[YOUR GOAL]
Each record below should be returned word for word, with no pictures included.

[PROVIDED RECORDS]
=== Begin Enclosure ===

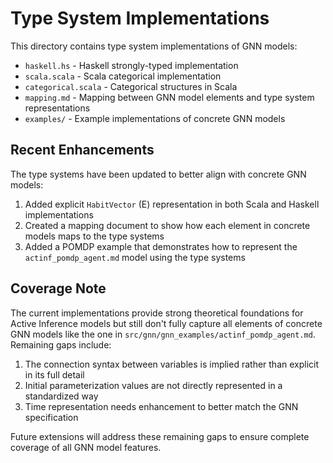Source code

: # Type System Implementations

This directory contains type system implementations of GNN models:

- `haskell.hs` - Haskell strongly-typed implementation
- `scala.scala` - Scala categorical implementation
- `categorical.scala` - Categorical structures in Scala
- `mapping.md` - Mapping between GNN model elements and type system representations
- `examples/` - Example implementations of concrete GNN models

## Recent Enhancements

The type systems have been updated to better align with concrete GNN models:

1. Added explicit `HabitVector` (E) representation in both Scala and Haskell implementations
2. Created a mapping document to show how each element in concrete models maps to the type systems
3. Added a POMDP example that demonstrates how to represent the `actinf_pomdp_agent.md` model using the type systems

## Coverage Note

The current implementations provide strong theoretical foundations for Active Inference models but still don't fully capture all elements of concrete GNN models like the one in `src/gnn/gnn_examples/actinf_pomdp_agent.md`. Remaining gaps include:

1. The connection syntax between variables is implied rather than explicit in its full detail
2. Initial parameterization values are not directly represented in a standardized way
3. Time representation needs enhancement to better match the GNN specification

Future extensions will address these remaining gaps to ensure complete coverage of all GNN model features.
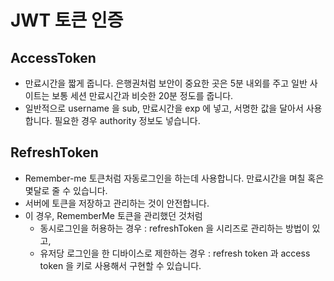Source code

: # JWT 토큰 인증

## AccessToken

- 만료시간을 짧게 줍니다. 은행권처럼 보안이 중요한 곳은 5분 내외를 주고 일반 사이트는 보통 세션 만료시간과 비슷한 20분 정도를 줍니다.
- 일반적으로 username 을 sub, 만료시간을 exp 에 넣고, 서명한 값을 달아서 사용합니다. 필요한 경우 authority 정보도 넣습니다.

## RefreshToken

- Remember-me 토큰처럼 자동로그인을 하는데 사용합니다. 만료시간을 며칠 혹은 몇달로 줄 수 있습니다.
- 서버에 토큰을 저장하고 관리하는 것이 안전합니다.
- 이 경우, RememberMe 토큰을 관리했던 것처럼
  - 동시로그인을 허용하는 경우 : refreshToken 을 시리즈로 관리하는 방법이 있고,
  - 유저당 로그인을 한 디바이스로 제한하는 경우 : refresh token 과 access token 을 키로 사용해서 구현할 수 있습니다.

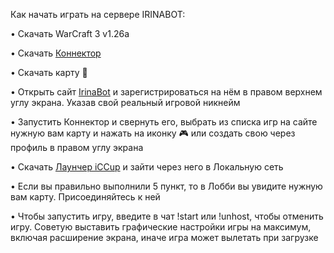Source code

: Как начать играть на сервере IRINABOT:

• Скачать WarCraft 3 v1.26a

• Скачать [Коннектор](https://irinabot.ru/connector.7z)

• Скачать карту 📂

• Открыть сайт [IrinaBot](https://irinabot.ru/) и зарегистрироваться на нём в правом верхнем углу экрана. Указав свой реальный игровой никнейм

• Запустить Коннектор и свернуть его, выбрать из списка игр на сайте нужную вам карту и нажать на иконку 🎮 или создать свою через профиль в правом углу экрана

• Скачать [Лаунчер iCCup](https://iccup.com/files/download/b275d12e2999fbff29a77ff856e70138/iCCup_launcher.html) и зайти через него в Локальную сеть

• Если вы правильно выполнили 5 пункт, то в Лобби вы увидите нужную вам карту. Присоединяйтесь к ней

• Чтобы запустить игру, введите в чат !start или !unhost, чтобы отменить игру. Советую выставить графические настройки игры на максимум, 
включая расширение экрана, иначе игра может вылетать при загрузке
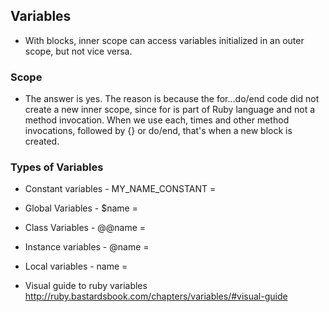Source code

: ## Variables
-  With blocks, inner scope can access variables initialized in an outer scope, but not vice versa.

### Scope
- The answer is yes. The reason is because the for...do/end code did not create a new inner scope, since for is part of Ruby language and not a method invocation. When we use each, times and other method invocations, followed by {} or do/end, that's when a new block is created.

### Types of Variables
- Constant variables - MY_NAME_CONSTANT = 
- Global Variables - $name = 
- Class Variables  - @@name = 
- Instance variables - @name = 
- Local variables - name = 

- Visual guide to ruby variables http://ruby.bastardsbook.com/chapters/variables/#visual-guide
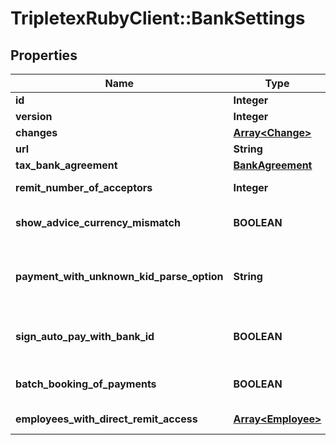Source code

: # TripletexRubyClient::BankSettings

## Properties
Name | Type | Description | Notes
------------ | ------------- | ------------- | -------------
**id** | **Integer** |  | [optional] 
**version** | **Integer** |  | [optional] 
**changes** | [**Array&lt;Change&gt;**](Change.md) |  | [optional] 
**url** | **String** |  | [optional] 
**tax_bank_agreement** | [**BankAgreement**](BankAgreement.md) |  | [optional] 
**remit_number_of_acceptors** | **Integer** | The remit number of acceptors. | [optional] 
**show_advice_currency_mismatch** | **BOOLEAN** | The showAdviceCurrencyMismatch property. | [optional] 
**payment_with_unknown_kid_parse_option** | **String** | Setting for whether incoming AutoPay payments without KID should be automatically posted, sent to voucher reception or ignored. | [optional] 
**sign_auto_pay_with_bank_id** | **BOOLEAN** | Setting for whether the user should have the option to sign payments and agreements with Bank ID in addition to 2FA. | [optional] 
**batch_booking_of_payments** | **BOOLEAN** | Setting for the user to use or not the batch booking for payments. | [optional] 
**employees_with_direct_remit_access** | [**Array&lt;Employee&gt;**](Employee.md) | Employees with payment access | [optional]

=== End Enclosure ===

[YOUR SOLUTION]
Source code

: # Type System Implementations

This directory contains type system implementations of GNN models:

- `haskell.hs` - Haskell strongly-typed implementation
- `scala.scala` - Scala categorical implementation
- `categorical.scala` - Categorical structures in Scala
- `mapping.md` - Mapping between GNN model elements and type system representations
- `examples/` - Example implementations of concrete GNN models

## Recent Enhancements

The type systems have been updated to better align with concrete GNN models:

1. Added explicit `HabitVector` (E) representation in both Scala and Haskell implementations
2. Created a mapping document to show how each element in concrete models maps to the type systems
3. Added a POMDP example that demonstrates how to represent the `actinf_pomdp_agent.md` model using the type systems

## Coverage Note

The current implementations provide strong theoretical foundations for Active Inference models but still don't fully capture all elements of concrete GNN models like the one in `src/gnn/gnn_examples/actinf_pomdp_agent.md`. Remaining gaps include:

1. The connection syntax between variables is implied rather than explicit in its full detail
2. Initial parameterization values are not directly represented in a standardized way
3. Time representation needs enhancement to better match the GNN specification

Future extensions will address these remaining gaps to ensure complete coverage of all GNN model features.
Source code

: # JWT 토큰 인증

## AccessToken

- 만료시간을 짧게 줍니다. 은행권처럼 보안이 중요한 곳은 5분 내외를 주고 일반 사이트는 보통 세션 만료시간과 비슷한 20분 정도를 줍니다.
- 일반적으로 username 을 sub, 만료시간을 exp 에 넣고, 서명한 값을 달아서 사용합니다. 필요한 경우 authority 정보도 넣습니다.

## RefreshToken

- Remember-me 토큰처럼 자동로그인을 하는데 사용합니다. 만료시간을 며칠 혹은 몇달로 줄 수 있습니다.
- 서버에 토큰을 저장하고 관리하는 것이 안전합니다.
- 이 경우, RememberMe 토큰을 관리했던 것처럼
  - 동시로그인을 허용하는 경우 : refreshToken 을 시리즈로 관리하는 방법이 있고,
  - 유저당 로그인을 한 디바이스로 제한하는 경우 : refresh token 과 access token 을 키로 사용해서 구현할 수 있습니다.

Source code

: Как начать играть на сервере IRINABOT:

• Скачать WarCraft 3 v1.26a

• Скачать [Коннектор](https://irinabot.ru/connector.7z)

• Скачать карту 📂

• Открыть сайт [IrinaBot](https://irinabot.ru/) и зарегистрироваться на нём в правом верхнем углу экрана. Указав свой реальный игровой никнейм

• Запустить Коннектор и свернуть его, выбрать из списка игр на сайте нужную вам карту и нажать на иконку 🎮 или создать свою через профиль в правом углу экрана

• Скачать [Лаунчер iCCup](https://iccup.com/files/download/b275d12e2999fbff29a77ff856e70138/iCCup_launcher.html) и зайти через него в Локальную сеть

• Если вы правильно выполнили 5 пункт, то в Лобби вы увидите нужную вам карту. Присоединяйтесь к ней

• Чтобы запустить игру, введите в чат !start или !unhost, чтобы отменить игру. Советую выставить графические настройки игры на максимум, 
включая расширение экрана, иначе игра может вылетать при загрузке
Source code

: ## Variables
-  With blocks, inner scope can access variables initialized in an outer scope, but not vice versa.

### Scope
- The answer is yes. The reason is because the for...do/end code did not create a new inner scope, since for is part of Ruby language and not a method invocation. When we use each, times and other method invocations, followed by {} or do/end, that's when a new block is created.

### Types of Variables
- Constant variables - MY_NAME_CONSTANT = 
- Global Variables - $name = 
- Class Variables  - @@name = 
- Instance variables - @name = 
- Local variables - name = 

- Visual guide to ruby variables http://ruby.bastardsbook.com/chapters/variables/#visual-guide
Source code

: # TripletexRubyClient::BankSettings

## Properties
Name | Type | Description | Notes
------------ | ------------- | ------------- | -------------
**id** | **Integer** |  | [optional] 
**version** | **Integer** |  | [optional] 
**changes** | [**Array&lt;Change&gt;**](Change.md) |  | [optional] 
**url** | **String** |  | [optional] 
**tax_bank_agreement** | [**BankAgreement**](BankAgreement.md) |  | [optional] 
**remit_number_of_acceptors** | **Integer** | The remit number of acceptors. | [optional] 
**show_advice_currency_mismatch** | **BOOLEAN** | The showAdviceCurrencyMismatch property. | [optional] 
**payment_with_unknown_kid_parse_option** | **String** | Setting for whether incoming AutoPay payments without KID should be automatically posted, sent to voucher reception or ignored. | [optional] 
**sign_auto_pay_with_bank_id** | **BOOLEAN** | Setting for whether the user should have the option to sign payments and agreements with Bank ID in addition to 2FA. | [optional] 
**batch_booking_of_payments** | **BOOLEAN** | Setting for the user to use or not the batch booking for payments. | [optional] 
**employees_with_direct_remit_access** | [**Array&lt;Employee&gt;**](Employee.md) | Employees with payment access | [optional]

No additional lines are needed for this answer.